In-depth

Offline data synchronization

Offline data synchronization is a useful tool that synchronizes data from a cloud-based database to a Sqlite database stored with your application. When you app is offline, you can still create, modify, and search the data. Data is synchronized when your device is online.

Offline data synchronization has several benefits:

  • Improves app responsiveness
  • Improves app reliability when there is bad network connectivity
  • Limits network use on high-latency or metered networks
  • Supports disconnected use.

How does offline sync work?

Your client code implements a special Entity Framework Core database context using a Sqlite database. As you make changes to the data within the database context on the local store, each operation is stored in an operations queue. No network communication happens until you push the changes stored in the operations queue to the remote service. Similarly, you pull changes from the remote service to be stored in the local store.

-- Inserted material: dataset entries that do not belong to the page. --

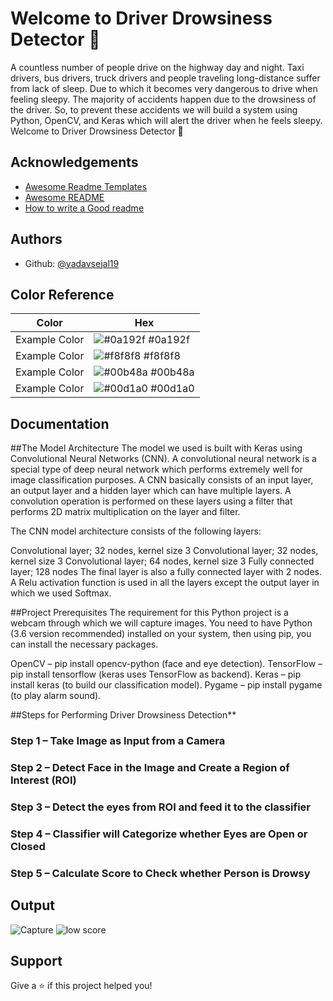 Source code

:
# Welcome to Driver Drowsiness Detector 🚗 
A countless number of people drive on the highway day and night. Taxi drivers, bus drivers, truck drivers and people traveling long-distance suffer from lack of sleep. Due to which it becomes very dangerous to drive when feeling sleepy.
The majority of accidents happen due to the drowsiness of the driver. So, to prevent these accidents we will build a system using Python, OpenCV, and Keras which will alert the driver when he feels sleepy.
Welcome to Driver Drowsiness Detector 👋

## Acknowledgements

 - [Awesome Readme Templates](https://awesomeopensource.com/project/elangosundar/awesome-README-templates)
 - [Awesome README](https://github.com/matiassingers/awesome-readme)
 - [How to write a Good readme](https://bulldogjob.com/news/449-how-to-write-a-good-readme-for-your-github-project)


## Authors

- Github: [@yadavsejal19](https://github.com/yadavsejal19)
## Color Reference

| Color             | Hex                                                                |
| ----------------- | ------------------------------------------------------------------ |
| Example Color | ![#0a192f](https://via.placeholder.com/10/0a192f?text=+) #0a192f |
| Example Color | ![#f8f8f8](https://via.placeholder.com/10/f8f8f8?text=+) #f8f8f8 |
| Example Color | ![#00b48a](https://via.placeholder.com/10/00b48a?text=+) #00b48a |
| Example Color | ![#00d1a0](https://via.placeholder.com/10/00b48a?text=+) #00d1a0 |


## Documentation


##The Model Architecture
The model we used is built with Keras using Convolutional Neural Networks (CNN). A convolutional neural network is a special type of deep neural network which performs extremely well for image classification purposes. A CNN basically consists of an input layer, an output layer and a hidden layer which can have multiple layers. A convolution operation is performed on these layers using a filter that performs 2D matrix multiplication on the layer and filter.

The CNN model architecture consists of the following layers:

Convolutional layer; 32 nodes, kernel size 3
Convolutional layer; 32 nodes, kernel size 3
Convolutional layer; 64 nodes, kernel size 3
Fully connected layer; 128 nodes
The final layer is also a fully connected layer with 2 nodes. A Relu activation function is used in all the layers except the output layer in which we used Softmax.


##Project Prerequisites
The requirement for this Python project is a webcam through which we will capture images. You need to have Python (3.6 version recommended) installed on your system, then using pip, you can install the necessary packages.

OpenCV – pip install opencv-python (face and eye detection).
TensorFlow – pip install tensorflow (keras uses TensorFlow as backend).
Keras – pip install keras (to build our classification model).
Pygame – pip install pygame (to play alarm sound).


##Steps for Performing Driver Drowsiness Detection**
### Step 1 – Take Image as Input from a Camera
### Step 2 – Detect Face in the Image and Create a Region of Interest (ROI)
### Step 3 – Detect the eyes from ROI and feed it to the classifier
### Step 4 – Classifier will Categorize whether Eyes are Open or Closed
### Step 5 – Calculate Score to Check whether Person is Drowsy

## Output 


![Capture](https://user-images.githubusercontent.com/49943890/167852860-595a2631-1a6a-42bc-a8b4-46fab9da6079.PNG)
![low score](https://user-images.githubusercontent.com/49943890/167852880-803a6232-eb64-4e0f-ae29-3506e4c01bdb.PNG)

## Support

Give a ⭐️ if this project helped you!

Incremental synchronization

The Datasync Community Toolkit implements incremental synchronization. Only records that have changed since the last pull operation are fetched. Incremental synchronization saves time and bandwidth when you are processing large tables.

For each unique query, the UpdatedAt property of the last successfully transferred record is stored as a “delta token” in the local database context.

Performance and consistency

Synchronization sometimes stops prematurely. For example:

  • The network that you are using for synchronization becomes unavailable during the synchronization process.
  • You force-close the application during synchronization.

When fetching records, data is transmitted in pages - each page contains a number of records. The database context is updated and then the records are saved to the database at the end of each page of records (unless you disable that facility).